The opening match saw Sergen give a man of the match performance in a 3–0 victory over Northern Ireland, followed by a 1–0 victory against European champions Germany, but then shamefully defeated 1–3 to Finland. The next match against Moldova, Sergen was the maestro for the Turkish side, with his spectacular dribbling runs, shots at goal and his clairvoyant passes creating scoring chances for his teammates. It was from his corner kick that Turkey opened the scoring, and four minutes into injury time when Sergen took the stage, displacing the lead-footed Moldovan defenders one by one before slotting in a cracker from the edge of the area to give Turkey a 2–0 victory. Sergen also made history because his goal was the 400th scored in the history of the Turkey national team. Prior to the next match, Turkey had never defeated Finland in any official match since 1924. Outpaced and outplayed for 15 minutes, Turkey trailed 2–0 before Sergen intervened. The man of the match was involved in three goals as Turkey turned around a two-goal deficit to defeat Finland 2–4. Turkey gained five points from their final three matches to finish group runners-up. The final game with Germany ended 0–0, but is seen as one of the greatest individual displays in the history of the Turkey national team, as Sergen "pulled all the strings", according to the German manager Erich Ribbeck. As group runners-up, Turkey faced the Republic of Ireland in a play-off tie to qualify for Euro 2000. The Irish entered the match as favorites mainly due to their influential skipper, Roy Keane. In the first leg, Ireland could only do with a 1–1 draw in Dublin. Eamonn Sweeney of the Irish Examiner wrote the match report.

Sergen Yalçın may play Fenerbahçe, but his midfield display was an unscheduled replacement for the top of the bill showing we’d been expecting from the Manchester United man. At times, Keane looked like someone who arrived at the podium to pick up an MTV award only to see someone else making off with it. Yalcin, without ever moving faster than a jogger, was always one step ahead, showing the ball to Keane like a matador brandishing a cape and then whisking it away as his dangerous foe arrived. The Turkish midfielder's technical brilliance, was merely one of the intriguing factors about his team's oddly diverse performance. Paradoxically, you could see how they defeated Germany, but also how Finland had upset them at home.

The second leg ended 0–0, which was enough for Turkey to qualify through the away-goals rule. In the first 20 minutes of the second half alone, Sergen set up four clear scoring chances as he produced another man of the match performance.

Turkey opened their Euro 2000 campaign with a controversial 2–1 defeat to Italy.
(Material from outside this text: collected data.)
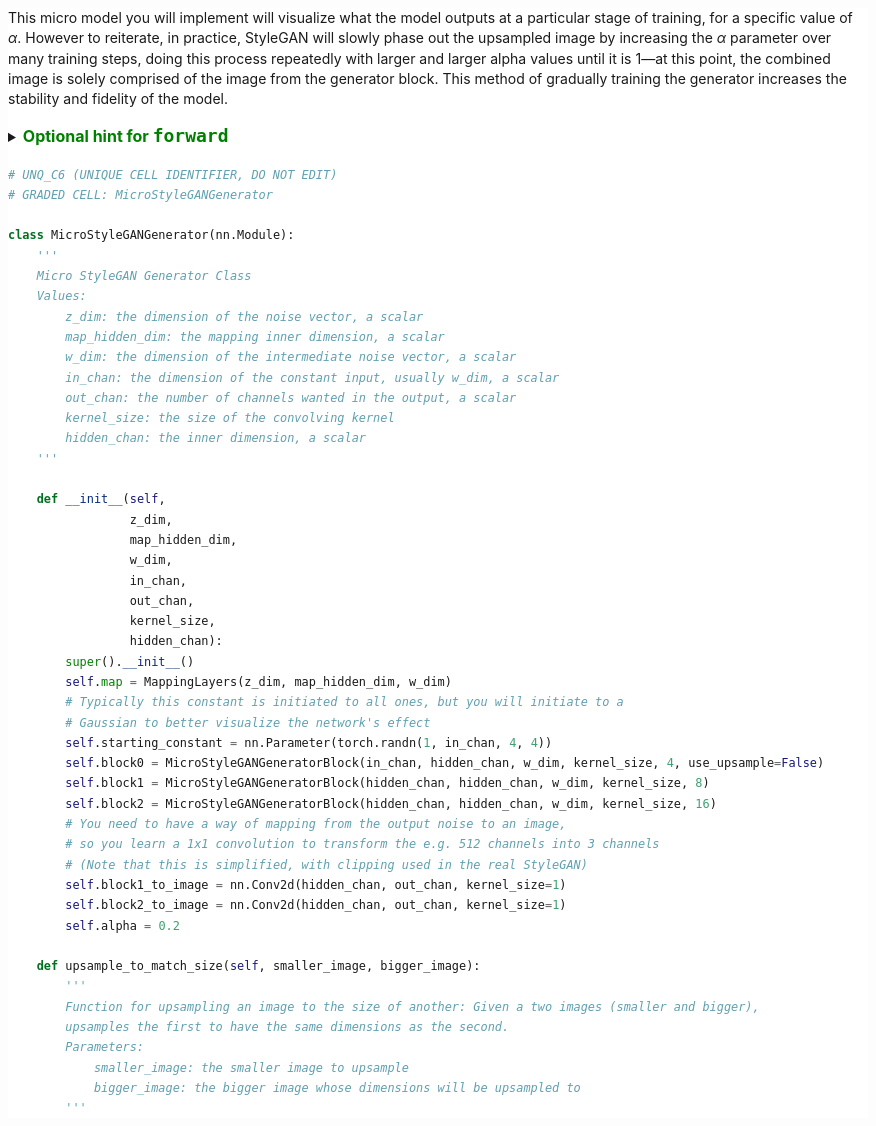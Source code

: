 This micro model you will implement will visualize what the model outputs at a particular stage of training, for a specific value of $\alpha$. However to reiterate, in practice, StyleGAN will slowly phase out the upsampled image by increasing the $\alpha$ parameter over many training steps, doing this process repeatedly with larger and larger alpha values until it is 1—at this point, the combined image is solely comprised of the image from the generator block. This method of gradually training the generator increases the stability and fidelity of the model.



<details><summary>
<font size="3" color="green">
<b>Optional hint for <code><font size="4">forward</font></code></b>
</font>
</summary></details>


```python
# UNQ_C6 (UNIQUE CELL IDENTIFIER, DO NOT EDIT)
# GRADED CELL: MicroStyleGANGenerator

class MicroStyleGANGenerator(nn.Module):
    '''
    Micro StyleGAN Generator Class
    Values:
        z_dim: the dimension of the noise vector, a scalar
        map_hidden_dim: the mapping inner dimension, a scalar
        w_dim: the dimension of the intermediate noise vector, a scalar
        in_chan: the dimension of the constant input, usually w_dim, a scalar
        out_chan: the number of channels wanted in the output, a scalar
        kernel_size: the size of the convolving kernel
        hidden_chan: the inner dimension, a scalar
    '''

    def __init__(self, 
                 z_dim, 
                 map_hidden_dim,
                 w_dim,
                 in_chan,
                 out_chan, 
                 kernel_size, 
                 hidden_chan):
        super().__init__()
        self.map = MappingLayers(z_dim, map_hidden_dim, w_dim)
        # Typically this constant is initiated to all ones, but you will initiate to a
        # Gaussian to better visualize the network's effect
        self.starting_constant = nn.Parameter(torch.randn(1, in_chan, 4, 4))
        self.block0 = MicroStyleGANGeneratorBlock(in_chan, hidden_chan, w_dim, kernel_size, 4, use_upsample=False)
        self.block1 = MicroStyleGANGeneratorBlock(hidden_chan, hidden_chan, w_dim, kernel_size, 8)
        self.block2 = MicroStyleGANGeneratorBlock(hidden_chan, hidden_chan, w_dim, kernel_size, 16)
        # You need to have a way of mapping from the output noise to an image, 
        # so you learn a 1x1 convolution to transform the e.g. 512 channels into 3 channels
        # (Note that this is simplified, with clipping used in the real StyleGAN)
        self.block1_to_image = nn.Conv2d(hidden_chan, out_chan, kernel_size=1)
        self.block2_to_image = nn.Conv2d(hidden_chan, out_chan, kernel_size=1)
        self.alpha = 0.2

    def upsample_to_match_size(self, smaller_image, bigger_image):
        '''
        Function for upsampling an image to the size of another: Given a two images (smaller and bigger), 
        upsamples the first to have the same dimensions as the second.
        Parameters:
            smaller_image: the smaller image to upsample
            bigger_image: the bigger image whose dimensions will be upsampled to
        '''
```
The Guardian writer Ian Ross recalled the game.

The bizarre interpretation of the shoulder-charge ruling by the Scottish referee Hugh Dallas may have presented Italy with the penalty that pushed Turkey to defeat in their opening Group B fixture, but Sergen's contribution was immense, an intoxicating cocktail of neatly threaded through-balls and passes so visionary they might have been delivered by Mystic Meg.
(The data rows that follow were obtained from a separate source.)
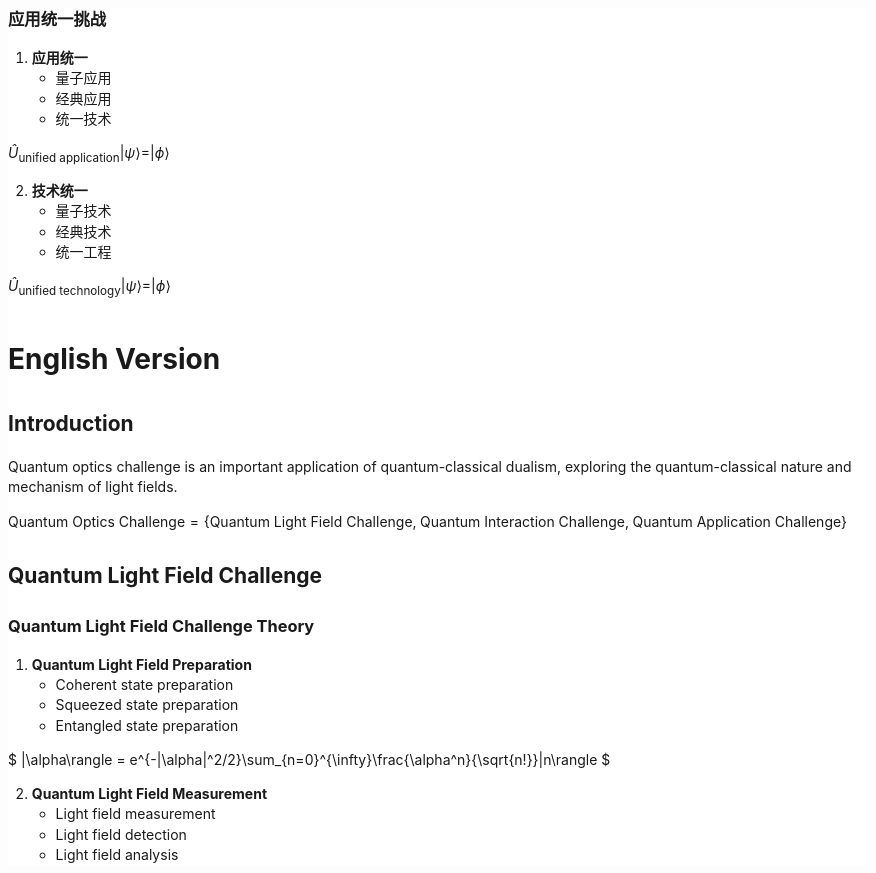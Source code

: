 ### 应用统一挑战

1. **应用统一**
   - 量子应用
   - 经典应用
   - 统一技术

$`
\hat{U}_{\text{unified application}}|\psi\rangle = |\phi\rangle
`$

2. **技术统一**
   - 量子技术
   - 经典技术
   - 统一工程

$`
\hat{U}_{\text{unified technology}}|\psi\rangle = |\phi\rangle
`$

<a name="english-version"></a>
# English Version

## Introduction

Quantum optics challenge is an important application of quantum-classical dualism, exploring the quantum-classical nature and mechanism of light fields.

$`
\text{Quantum Optics Challenge} = \{\text{Quantum Light Field Challenge},\;\text{Quantum Interaction Challenge},\;\text{Quantum Application Challenge}\}
`$

## Quantum Light Field Challenge

### Quantum Light Field Challenge Theory

1. **Quantum Light Field Preparation**
   - Coherent state preparation
   - Squeezed state preparation
   - Entangled state preparation

$`
|\alpha\rangle = e^{-|\alpha|^2/2}\sum_{n=0}^{\infty}\frac{\alpha^n}{\sqrt{n!}}|n\rangle
`$

2. **Quantum Light Field Measurement**
   - Light field measurement
   - Light field detection
   - Light field analysis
It was his assist from a nicely flighted free-kick from which Turkey scored. Surprisingly, Sergen then came on as a substitute in their 0–0 draw with Sweden, and he didn't feature at all during the 2–0 victory over Belgium. In the quarter-finals, Sergen came on in the final few minutes as Turkey were defeated by Portugal. Sergen heavily criticised Denizli for not starting him in all of the matches, "He's got problems, he's not all there in the head. Don't ask me why I didn't play, ask him."

====2002 World Cup====
Sergen missed most of 2002 FIFA World Cup qualification due to his dismal performances at club level. His transfer to Galatasaray and performances in the UEFA Champions League allowed him back into the team and he featured in the 5–0 thrashing of Austria to qualify for the 2002 FIFA World Cup. Tragically though Sergen had injured himself prior to the tournament and did not feature.

====Euro 2004====
Sergen again wasn't involved in most of the UEFA Euro 2004 qualification campaign, but due to his memorable performance against Chelsea, he was selected for the crucial final qualifying match against England. It was his final match for Turkey, which ended 0–0. Due to injury, he did not feature in the play-off ties against Latvia as Turkey were defeated.

== Managerial career ==
=== Early career ===
====Managing multiple Turkish clubs====
In October 2008, following the resignation of Beşiktaş’s head coach Ertuğrul Sağlam, Mustafa Denizli was appointed as the new head coach, and Yalçın was initially set to become his assistant. However, due to licensing issues, Yalçın was assigned to coach the under-15 team while completing a six-month internship to upgrade his coaching license. Despite this, he was more involved with the first team's technical staff.

In August 2009, Yalçın was placed in charge of the Beşiktaş A2 team, which performed strongly in the A2 League. However, he resigned in December 2009, citing head coach Mustafa Denizli’s lack of interest in youth development and reluctance to utilize young players.

During the 2013–14 season, Gaziantepspor struggled in the league, with 2 wins, 2 draws, and 7 losses in the first 11 weeks. After parting ways with Bülent Uygun, the club appointed Yalçın as their manager on 15 November 2013.
Under his management, the team played 15 matches, achieving 8 wins, 3 draws, and 4 losses. On March 29, 2014, Yalçın mutually terminated his contract with the club. When Yalçın left, the team was in 10th place. Despite failing to win after his departure, Gaziantepspor managed to stay in the league.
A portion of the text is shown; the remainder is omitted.